Wiesenfeld was of a generation of working-class sons of Holocaust survivors growing up in New York’s outer boroughs who struggled to reconcile their parents’ persecution with their own experiences on the city’s rough-and-tumble streets. His mother was from Romania and survived a Transnistria concentration camp; his father, from Poland, spent the war in a Soviet slave labor camp.
Wiesenfeld’s first language was Yiddish.... Wiesenfeld has served for nearly a decade as the chair of the board of New York’s Folksbiene Yiddish Theatre — an ironic association in light of his current clash with one of the country’s most prominent Jewish playwrights. ..
Koch, known for holding generally conservative positions on the Israeli-Palestinian conflict, has clashed publicly with Wiesenfeld twice over related issues in recent years.
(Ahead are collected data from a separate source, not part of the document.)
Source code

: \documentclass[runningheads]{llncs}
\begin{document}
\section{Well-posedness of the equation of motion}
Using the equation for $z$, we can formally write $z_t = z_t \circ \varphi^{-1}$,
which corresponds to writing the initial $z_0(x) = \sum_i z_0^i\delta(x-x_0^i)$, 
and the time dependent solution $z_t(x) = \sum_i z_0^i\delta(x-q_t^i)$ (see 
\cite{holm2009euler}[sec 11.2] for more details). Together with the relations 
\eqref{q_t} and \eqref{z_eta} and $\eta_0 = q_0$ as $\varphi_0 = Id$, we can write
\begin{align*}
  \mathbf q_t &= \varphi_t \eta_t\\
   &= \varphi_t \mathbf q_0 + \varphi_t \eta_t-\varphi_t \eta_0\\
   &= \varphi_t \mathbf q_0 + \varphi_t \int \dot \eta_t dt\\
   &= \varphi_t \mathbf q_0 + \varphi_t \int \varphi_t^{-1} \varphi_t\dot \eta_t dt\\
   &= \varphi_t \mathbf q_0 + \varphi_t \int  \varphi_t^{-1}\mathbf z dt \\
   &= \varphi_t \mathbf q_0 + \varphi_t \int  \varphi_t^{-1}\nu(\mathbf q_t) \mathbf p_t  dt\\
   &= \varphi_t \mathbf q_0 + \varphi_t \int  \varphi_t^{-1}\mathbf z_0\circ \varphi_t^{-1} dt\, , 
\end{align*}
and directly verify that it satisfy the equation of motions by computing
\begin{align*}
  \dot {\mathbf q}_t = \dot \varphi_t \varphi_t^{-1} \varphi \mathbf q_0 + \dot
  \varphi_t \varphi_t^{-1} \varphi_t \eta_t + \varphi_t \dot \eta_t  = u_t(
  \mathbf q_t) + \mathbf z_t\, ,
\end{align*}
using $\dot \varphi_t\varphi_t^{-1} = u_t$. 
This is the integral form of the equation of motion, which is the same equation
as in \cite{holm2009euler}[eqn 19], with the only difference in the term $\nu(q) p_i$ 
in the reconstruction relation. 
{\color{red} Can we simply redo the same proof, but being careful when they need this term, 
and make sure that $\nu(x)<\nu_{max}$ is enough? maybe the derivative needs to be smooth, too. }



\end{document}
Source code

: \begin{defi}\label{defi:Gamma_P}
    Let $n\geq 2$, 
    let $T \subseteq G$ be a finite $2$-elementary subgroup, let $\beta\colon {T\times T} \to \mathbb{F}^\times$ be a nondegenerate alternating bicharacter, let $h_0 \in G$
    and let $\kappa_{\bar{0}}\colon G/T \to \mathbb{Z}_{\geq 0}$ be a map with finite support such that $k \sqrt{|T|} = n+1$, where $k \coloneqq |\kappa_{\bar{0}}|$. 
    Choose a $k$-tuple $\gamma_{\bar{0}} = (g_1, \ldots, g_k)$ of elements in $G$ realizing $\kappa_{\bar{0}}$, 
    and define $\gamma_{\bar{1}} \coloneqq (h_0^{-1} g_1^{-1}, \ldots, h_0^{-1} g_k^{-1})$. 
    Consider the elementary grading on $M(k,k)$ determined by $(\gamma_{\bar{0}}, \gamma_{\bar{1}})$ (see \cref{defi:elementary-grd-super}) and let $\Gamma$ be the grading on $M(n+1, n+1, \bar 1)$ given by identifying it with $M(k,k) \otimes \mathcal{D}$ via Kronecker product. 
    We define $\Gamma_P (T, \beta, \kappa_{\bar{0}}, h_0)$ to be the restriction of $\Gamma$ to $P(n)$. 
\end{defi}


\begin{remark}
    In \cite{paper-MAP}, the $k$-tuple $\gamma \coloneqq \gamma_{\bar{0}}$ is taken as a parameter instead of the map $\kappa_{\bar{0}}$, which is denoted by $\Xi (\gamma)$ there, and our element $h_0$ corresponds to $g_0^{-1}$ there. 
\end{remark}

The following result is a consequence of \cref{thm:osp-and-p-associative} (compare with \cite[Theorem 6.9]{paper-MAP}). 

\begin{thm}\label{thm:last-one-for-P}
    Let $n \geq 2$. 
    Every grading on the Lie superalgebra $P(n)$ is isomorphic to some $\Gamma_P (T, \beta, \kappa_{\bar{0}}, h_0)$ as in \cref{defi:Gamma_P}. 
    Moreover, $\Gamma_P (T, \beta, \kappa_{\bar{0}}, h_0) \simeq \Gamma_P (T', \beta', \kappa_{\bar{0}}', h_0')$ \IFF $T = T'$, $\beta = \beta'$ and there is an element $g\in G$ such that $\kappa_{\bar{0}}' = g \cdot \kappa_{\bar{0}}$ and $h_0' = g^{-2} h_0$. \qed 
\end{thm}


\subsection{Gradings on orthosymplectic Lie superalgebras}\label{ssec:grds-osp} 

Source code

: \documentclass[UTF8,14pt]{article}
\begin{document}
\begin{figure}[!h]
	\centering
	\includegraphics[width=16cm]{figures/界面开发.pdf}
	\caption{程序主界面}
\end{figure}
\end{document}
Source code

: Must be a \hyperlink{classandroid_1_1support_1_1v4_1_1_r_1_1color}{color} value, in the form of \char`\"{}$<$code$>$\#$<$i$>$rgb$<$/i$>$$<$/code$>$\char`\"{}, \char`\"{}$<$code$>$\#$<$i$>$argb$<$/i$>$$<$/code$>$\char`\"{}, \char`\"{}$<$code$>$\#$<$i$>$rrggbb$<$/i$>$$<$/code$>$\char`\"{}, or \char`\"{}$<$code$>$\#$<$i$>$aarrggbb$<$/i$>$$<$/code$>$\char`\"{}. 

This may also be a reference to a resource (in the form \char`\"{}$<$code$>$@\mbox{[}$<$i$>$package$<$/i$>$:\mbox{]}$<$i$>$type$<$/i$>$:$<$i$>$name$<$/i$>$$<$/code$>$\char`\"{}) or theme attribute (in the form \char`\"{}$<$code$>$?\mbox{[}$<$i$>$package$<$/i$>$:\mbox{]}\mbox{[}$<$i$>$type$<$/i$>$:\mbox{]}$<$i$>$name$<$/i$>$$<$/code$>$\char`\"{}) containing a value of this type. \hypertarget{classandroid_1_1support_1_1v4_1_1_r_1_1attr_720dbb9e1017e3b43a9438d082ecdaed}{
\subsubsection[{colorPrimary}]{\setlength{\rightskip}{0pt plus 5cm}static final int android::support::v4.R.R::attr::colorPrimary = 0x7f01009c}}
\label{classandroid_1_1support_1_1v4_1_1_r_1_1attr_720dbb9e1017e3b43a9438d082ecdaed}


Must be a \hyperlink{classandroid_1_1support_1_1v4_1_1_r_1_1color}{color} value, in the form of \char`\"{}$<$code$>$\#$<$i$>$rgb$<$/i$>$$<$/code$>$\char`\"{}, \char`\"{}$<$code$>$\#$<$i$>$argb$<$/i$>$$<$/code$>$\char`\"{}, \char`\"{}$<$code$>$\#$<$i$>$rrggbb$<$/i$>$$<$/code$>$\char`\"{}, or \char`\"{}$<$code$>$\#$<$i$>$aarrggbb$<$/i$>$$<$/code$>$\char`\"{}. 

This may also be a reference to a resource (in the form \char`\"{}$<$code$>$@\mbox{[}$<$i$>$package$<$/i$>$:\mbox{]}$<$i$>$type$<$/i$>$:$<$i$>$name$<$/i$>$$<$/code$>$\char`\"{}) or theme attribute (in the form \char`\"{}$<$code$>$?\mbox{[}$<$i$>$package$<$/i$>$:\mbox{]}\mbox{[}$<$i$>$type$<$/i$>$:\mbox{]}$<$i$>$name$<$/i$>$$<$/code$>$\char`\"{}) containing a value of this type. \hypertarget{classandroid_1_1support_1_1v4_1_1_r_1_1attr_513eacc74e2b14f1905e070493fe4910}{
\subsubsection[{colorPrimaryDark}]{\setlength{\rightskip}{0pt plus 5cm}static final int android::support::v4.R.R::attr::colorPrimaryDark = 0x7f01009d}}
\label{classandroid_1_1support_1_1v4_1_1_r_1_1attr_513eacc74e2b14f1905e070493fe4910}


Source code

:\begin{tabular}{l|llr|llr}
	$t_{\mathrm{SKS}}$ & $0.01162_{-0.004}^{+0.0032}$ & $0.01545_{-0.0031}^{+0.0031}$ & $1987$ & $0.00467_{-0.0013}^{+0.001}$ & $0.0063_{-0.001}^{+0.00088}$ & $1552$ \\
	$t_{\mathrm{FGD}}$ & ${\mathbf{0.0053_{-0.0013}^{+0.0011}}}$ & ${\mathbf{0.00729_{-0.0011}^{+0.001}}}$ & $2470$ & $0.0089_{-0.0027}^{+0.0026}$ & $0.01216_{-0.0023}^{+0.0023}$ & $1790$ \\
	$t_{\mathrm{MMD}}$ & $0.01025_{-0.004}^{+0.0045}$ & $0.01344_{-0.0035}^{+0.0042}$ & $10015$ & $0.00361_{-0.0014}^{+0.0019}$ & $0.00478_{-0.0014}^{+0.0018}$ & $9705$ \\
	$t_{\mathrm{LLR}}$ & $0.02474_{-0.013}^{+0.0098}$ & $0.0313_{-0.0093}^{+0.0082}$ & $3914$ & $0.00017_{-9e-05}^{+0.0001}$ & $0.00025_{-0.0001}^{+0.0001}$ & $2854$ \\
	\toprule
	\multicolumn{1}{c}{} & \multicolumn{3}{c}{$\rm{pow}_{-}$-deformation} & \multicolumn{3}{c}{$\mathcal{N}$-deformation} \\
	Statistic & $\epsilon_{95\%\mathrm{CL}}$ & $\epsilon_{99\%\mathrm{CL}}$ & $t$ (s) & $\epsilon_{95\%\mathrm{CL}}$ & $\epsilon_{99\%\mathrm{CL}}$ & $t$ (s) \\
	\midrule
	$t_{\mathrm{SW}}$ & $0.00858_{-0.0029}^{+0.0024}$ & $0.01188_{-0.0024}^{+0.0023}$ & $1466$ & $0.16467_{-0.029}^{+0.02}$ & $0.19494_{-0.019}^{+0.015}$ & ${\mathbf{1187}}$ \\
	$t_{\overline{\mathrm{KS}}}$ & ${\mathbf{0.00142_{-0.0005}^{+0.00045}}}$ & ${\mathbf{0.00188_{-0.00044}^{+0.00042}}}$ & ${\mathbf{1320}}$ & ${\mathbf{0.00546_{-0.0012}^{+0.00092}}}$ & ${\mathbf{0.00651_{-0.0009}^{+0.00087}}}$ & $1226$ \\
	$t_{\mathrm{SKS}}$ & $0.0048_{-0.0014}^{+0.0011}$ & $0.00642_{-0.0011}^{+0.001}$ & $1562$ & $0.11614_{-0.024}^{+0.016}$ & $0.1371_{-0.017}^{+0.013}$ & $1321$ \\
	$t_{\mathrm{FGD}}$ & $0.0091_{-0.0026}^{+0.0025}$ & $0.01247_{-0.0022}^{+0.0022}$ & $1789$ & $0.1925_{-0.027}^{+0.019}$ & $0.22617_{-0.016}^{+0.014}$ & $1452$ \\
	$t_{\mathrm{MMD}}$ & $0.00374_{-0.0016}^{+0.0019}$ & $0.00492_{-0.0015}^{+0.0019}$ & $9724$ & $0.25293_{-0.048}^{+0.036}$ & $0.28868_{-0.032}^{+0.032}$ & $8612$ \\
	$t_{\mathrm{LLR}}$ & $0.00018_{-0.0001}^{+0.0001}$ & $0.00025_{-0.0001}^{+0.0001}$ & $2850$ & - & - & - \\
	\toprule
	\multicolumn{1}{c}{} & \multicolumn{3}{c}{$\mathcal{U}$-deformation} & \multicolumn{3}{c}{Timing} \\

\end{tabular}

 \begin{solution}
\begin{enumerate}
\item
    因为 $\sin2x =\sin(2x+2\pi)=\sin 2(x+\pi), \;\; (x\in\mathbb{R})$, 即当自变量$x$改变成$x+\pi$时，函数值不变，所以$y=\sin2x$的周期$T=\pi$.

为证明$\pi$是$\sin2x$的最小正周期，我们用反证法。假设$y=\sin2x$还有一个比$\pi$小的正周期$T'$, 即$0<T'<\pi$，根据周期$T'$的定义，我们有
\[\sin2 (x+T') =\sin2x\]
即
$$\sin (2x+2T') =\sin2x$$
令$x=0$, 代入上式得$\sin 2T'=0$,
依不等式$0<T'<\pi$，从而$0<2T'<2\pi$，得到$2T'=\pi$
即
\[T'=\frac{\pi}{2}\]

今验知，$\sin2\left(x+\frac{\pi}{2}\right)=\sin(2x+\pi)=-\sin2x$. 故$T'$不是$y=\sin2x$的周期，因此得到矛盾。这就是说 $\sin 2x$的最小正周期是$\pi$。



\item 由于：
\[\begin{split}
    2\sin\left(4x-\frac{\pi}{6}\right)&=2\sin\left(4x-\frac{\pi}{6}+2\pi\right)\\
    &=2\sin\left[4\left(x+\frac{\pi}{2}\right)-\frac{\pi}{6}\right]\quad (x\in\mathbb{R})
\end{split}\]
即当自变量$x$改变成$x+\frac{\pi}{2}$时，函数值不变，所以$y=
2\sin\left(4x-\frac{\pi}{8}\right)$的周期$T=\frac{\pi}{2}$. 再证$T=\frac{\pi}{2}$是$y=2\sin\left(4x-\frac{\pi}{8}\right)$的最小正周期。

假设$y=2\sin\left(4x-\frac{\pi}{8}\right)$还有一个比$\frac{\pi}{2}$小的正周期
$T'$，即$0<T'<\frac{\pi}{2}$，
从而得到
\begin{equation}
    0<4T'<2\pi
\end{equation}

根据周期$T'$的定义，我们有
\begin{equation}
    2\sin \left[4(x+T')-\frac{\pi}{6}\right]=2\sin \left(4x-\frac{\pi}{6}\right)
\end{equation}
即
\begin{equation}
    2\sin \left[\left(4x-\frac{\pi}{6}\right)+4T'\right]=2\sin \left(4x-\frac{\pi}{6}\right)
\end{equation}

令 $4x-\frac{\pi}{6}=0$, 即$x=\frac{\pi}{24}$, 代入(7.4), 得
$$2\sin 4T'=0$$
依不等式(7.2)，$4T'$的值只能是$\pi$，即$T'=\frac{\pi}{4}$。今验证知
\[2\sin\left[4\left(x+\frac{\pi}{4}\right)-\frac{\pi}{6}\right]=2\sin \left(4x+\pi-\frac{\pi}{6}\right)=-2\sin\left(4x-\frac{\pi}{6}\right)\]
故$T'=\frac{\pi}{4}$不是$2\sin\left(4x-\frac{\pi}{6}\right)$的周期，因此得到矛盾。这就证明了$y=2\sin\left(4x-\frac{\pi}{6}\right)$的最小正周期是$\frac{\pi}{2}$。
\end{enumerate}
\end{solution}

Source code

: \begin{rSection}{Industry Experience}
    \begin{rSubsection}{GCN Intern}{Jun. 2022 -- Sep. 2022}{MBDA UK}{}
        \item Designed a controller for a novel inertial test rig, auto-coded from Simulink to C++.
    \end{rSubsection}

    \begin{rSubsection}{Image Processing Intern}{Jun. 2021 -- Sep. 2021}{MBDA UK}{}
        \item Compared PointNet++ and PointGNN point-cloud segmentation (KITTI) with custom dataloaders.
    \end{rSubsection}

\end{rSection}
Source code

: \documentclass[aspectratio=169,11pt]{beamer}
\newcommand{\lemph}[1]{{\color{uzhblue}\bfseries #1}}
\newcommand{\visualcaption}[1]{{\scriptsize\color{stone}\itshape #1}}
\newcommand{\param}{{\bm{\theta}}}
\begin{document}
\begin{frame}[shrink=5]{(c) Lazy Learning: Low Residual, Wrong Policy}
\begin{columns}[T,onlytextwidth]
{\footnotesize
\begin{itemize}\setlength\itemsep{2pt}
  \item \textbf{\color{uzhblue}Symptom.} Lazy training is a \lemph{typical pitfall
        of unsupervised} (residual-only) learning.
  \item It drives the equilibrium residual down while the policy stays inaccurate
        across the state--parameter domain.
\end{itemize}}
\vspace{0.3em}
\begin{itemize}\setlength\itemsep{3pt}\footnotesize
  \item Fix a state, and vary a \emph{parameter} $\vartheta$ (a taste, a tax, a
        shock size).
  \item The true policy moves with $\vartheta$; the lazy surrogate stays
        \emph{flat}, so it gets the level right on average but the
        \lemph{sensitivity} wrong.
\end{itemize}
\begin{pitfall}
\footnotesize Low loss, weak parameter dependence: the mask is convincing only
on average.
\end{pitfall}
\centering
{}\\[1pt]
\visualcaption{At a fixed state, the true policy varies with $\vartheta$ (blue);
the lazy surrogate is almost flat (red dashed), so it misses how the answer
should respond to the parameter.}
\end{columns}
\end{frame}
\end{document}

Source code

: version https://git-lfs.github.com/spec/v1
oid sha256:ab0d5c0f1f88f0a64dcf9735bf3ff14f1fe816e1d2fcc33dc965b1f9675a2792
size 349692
Wiesenfeld was a major opponent of the plan to open a dual-language Arabic public school in New York City — a plan that Koch supported. Wiesenfeld served as New York chair of the Stop the Madrassa: A Community Coalition, the group that spearheaded the drive against the school.
Debbie Almontaser, who was slated to be principal of the school before being removed at the last minute by the Department of Education, alleged that Wiesenfeld was motivated by anti-Muslim sentiment. “Jeffrey Wiesenfeld opposed the idea of having an Arabic dual-language school in New York City based on his own personal hatred for anything Arab or Muslim,” Almontaser said. “His argument was that [the school] would radicalize students and therefore shouldn’t be permitted to open.”
“He’s obsessed. He’s obsessed with the issue of Israel,” said [Ed] Koch, who publicly criticized Wiesenfeld’s stand against Kushner. “I’m a very big supporter of the State of Israel, but I understand that there is dissent on a whole host of issues. It isn’t evil to be supportive of the Palestinian cause…. He’s a nice guy, but he’s obsessed.”